Saved entries
▬▬▬▬▬▬▬▬▬▬
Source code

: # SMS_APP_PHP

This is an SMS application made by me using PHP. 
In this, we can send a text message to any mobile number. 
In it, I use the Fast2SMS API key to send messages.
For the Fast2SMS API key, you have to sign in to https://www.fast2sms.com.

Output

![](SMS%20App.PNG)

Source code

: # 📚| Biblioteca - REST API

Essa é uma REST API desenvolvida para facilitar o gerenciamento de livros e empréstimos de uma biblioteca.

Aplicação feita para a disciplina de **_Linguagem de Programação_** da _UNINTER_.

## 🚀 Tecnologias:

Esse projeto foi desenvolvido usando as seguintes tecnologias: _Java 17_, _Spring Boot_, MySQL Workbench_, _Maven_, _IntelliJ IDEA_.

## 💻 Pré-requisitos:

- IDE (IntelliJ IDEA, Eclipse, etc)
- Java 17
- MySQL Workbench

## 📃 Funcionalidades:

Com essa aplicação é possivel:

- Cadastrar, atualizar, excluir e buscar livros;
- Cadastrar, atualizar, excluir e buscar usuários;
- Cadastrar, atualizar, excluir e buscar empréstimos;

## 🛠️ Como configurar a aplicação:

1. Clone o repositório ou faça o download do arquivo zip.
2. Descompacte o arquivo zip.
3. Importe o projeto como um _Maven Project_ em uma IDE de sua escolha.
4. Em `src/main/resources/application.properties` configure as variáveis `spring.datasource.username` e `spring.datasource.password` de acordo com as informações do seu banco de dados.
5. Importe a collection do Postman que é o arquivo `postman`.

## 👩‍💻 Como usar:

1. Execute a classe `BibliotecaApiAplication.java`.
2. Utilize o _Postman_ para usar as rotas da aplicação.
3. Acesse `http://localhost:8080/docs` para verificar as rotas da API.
▬▬▬▬▬▬▬▬▬▬
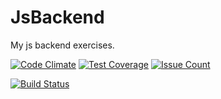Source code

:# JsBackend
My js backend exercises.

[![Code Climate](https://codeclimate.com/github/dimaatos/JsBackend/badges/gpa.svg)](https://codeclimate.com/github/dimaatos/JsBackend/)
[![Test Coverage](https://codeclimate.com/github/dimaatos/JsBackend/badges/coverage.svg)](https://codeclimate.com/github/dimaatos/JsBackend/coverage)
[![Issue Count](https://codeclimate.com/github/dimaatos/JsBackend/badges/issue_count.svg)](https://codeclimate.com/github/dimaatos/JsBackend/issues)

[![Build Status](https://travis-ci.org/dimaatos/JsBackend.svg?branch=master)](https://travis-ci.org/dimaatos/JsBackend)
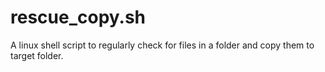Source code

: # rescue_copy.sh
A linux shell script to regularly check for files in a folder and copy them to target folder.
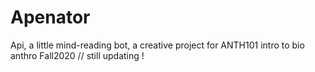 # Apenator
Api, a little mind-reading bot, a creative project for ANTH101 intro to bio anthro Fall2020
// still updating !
▬▬▬▬▬▬▬▬▬▬
▸ WHAT YOU WILL DO: The lines above, starting at the one with "For the Fast2SMS" and ending at the one with "3. Importe o", are the only ones to return, exactly as written.

▸ ANSWER SECTION:
For the Fast2SMS API key, you have to sign in to https://www.fast2sms.com.

Output

![](SMS%20App.PNG)

Source code

: # 📚| Biblioteca - REST API

Essa é uma REST API desenvolvida para facilitar o gerenciamento de livros e empréstimos de uma biblioteca.

Aplicação feita para a disciplina de **_Linguagem de Programação_** da _UNINTER_.

## 🚀 Tecnologias:

Esse projeto foi desenvolvido usando as seguintes tecnologias: _Java 17_, _Spring Boot_, MySQL Workbench_, _Maven_, _IntelliJ IDEA_.

## 💻 Pré-requisitos:

- IDE (IntelliJ IDEA, Eclipse, etc)
- Java 17
- MySQL Workbench

## 📃 Funcionalidades:

Com essa aplicação é possivel:

- Cadastrar, atualizar, excluir e buscar livros;
- Cadastrar, atualizar, excluir e buscar usuários;
- Cadastrar, atualizar, excluir e buscar empréstimos;

## 🛠️ Como configurar a aplicação:

1. Clone o repositório ou faça o download do arquivo zip.
2. Descompacte o arquivo zip.
3. Importe o projeto como um _Maven Project_ em uma IDE de sua escolha.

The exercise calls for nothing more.